*** Opening ENTRIES SHOWN ***

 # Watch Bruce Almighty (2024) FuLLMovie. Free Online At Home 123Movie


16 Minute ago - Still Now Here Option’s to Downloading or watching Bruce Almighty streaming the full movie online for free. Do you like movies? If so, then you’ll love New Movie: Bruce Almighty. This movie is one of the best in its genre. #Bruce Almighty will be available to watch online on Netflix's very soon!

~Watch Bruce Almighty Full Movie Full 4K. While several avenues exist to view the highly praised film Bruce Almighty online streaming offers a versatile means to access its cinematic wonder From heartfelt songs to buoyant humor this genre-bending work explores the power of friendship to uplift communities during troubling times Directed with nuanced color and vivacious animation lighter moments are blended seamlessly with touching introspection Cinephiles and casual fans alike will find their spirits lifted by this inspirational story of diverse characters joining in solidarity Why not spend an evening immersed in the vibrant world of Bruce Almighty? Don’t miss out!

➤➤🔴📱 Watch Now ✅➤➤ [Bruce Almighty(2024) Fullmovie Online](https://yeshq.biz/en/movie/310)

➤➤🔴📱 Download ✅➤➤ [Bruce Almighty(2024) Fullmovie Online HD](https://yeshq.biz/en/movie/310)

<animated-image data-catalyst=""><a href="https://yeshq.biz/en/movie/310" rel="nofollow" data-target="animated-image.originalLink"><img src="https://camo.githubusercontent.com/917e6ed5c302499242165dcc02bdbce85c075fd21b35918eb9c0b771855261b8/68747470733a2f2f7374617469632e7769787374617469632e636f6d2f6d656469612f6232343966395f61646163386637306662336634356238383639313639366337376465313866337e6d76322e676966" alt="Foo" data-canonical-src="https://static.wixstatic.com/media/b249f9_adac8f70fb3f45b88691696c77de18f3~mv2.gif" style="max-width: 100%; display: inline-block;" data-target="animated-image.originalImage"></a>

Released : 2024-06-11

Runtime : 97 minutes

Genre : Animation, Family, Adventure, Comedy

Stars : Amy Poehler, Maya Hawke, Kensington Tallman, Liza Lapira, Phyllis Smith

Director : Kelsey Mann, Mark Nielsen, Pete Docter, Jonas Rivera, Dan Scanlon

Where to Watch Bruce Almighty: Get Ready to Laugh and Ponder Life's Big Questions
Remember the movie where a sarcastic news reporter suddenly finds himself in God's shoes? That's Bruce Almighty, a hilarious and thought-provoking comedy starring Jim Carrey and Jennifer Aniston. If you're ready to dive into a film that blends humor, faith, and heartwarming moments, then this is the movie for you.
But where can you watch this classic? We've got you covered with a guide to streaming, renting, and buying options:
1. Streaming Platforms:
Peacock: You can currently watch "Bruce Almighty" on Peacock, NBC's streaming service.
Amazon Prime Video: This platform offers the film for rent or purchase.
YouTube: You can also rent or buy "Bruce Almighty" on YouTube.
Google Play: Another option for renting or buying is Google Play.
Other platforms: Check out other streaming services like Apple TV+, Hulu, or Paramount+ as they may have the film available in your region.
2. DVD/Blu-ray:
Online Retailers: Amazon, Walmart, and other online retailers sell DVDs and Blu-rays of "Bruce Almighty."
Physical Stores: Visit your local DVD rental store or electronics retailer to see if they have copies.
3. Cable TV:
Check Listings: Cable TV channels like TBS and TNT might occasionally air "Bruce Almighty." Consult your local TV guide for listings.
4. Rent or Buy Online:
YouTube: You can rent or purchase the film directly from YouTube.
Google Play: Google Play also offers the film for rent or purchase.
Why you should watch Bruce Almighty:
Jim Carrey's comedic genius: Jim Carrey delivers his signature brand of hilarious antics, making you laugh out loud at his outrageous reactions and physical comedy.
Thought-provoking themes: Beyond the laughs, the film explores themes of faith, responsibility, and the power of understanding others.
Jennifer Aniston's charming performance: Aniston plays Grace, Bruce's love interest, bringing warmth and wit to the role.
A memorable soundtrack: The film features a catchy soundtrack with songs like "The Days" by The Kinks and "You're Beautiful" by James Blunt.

*** Closing ENTRIES SHOWN ***

--- EXERCISE OBJECTIVE ---
Pull every line containing "Check" out of the records.

--- WRITTEN REPLY ---
Other platforms: Check out other streaming services like Apple TV+, Hulu, or Paramount+ as they may have the film available in your region.
Check Listings: Cable TV channels like TBS and TNT might occasionally air "Bruce Almighty." Consult your local TV guide for listings.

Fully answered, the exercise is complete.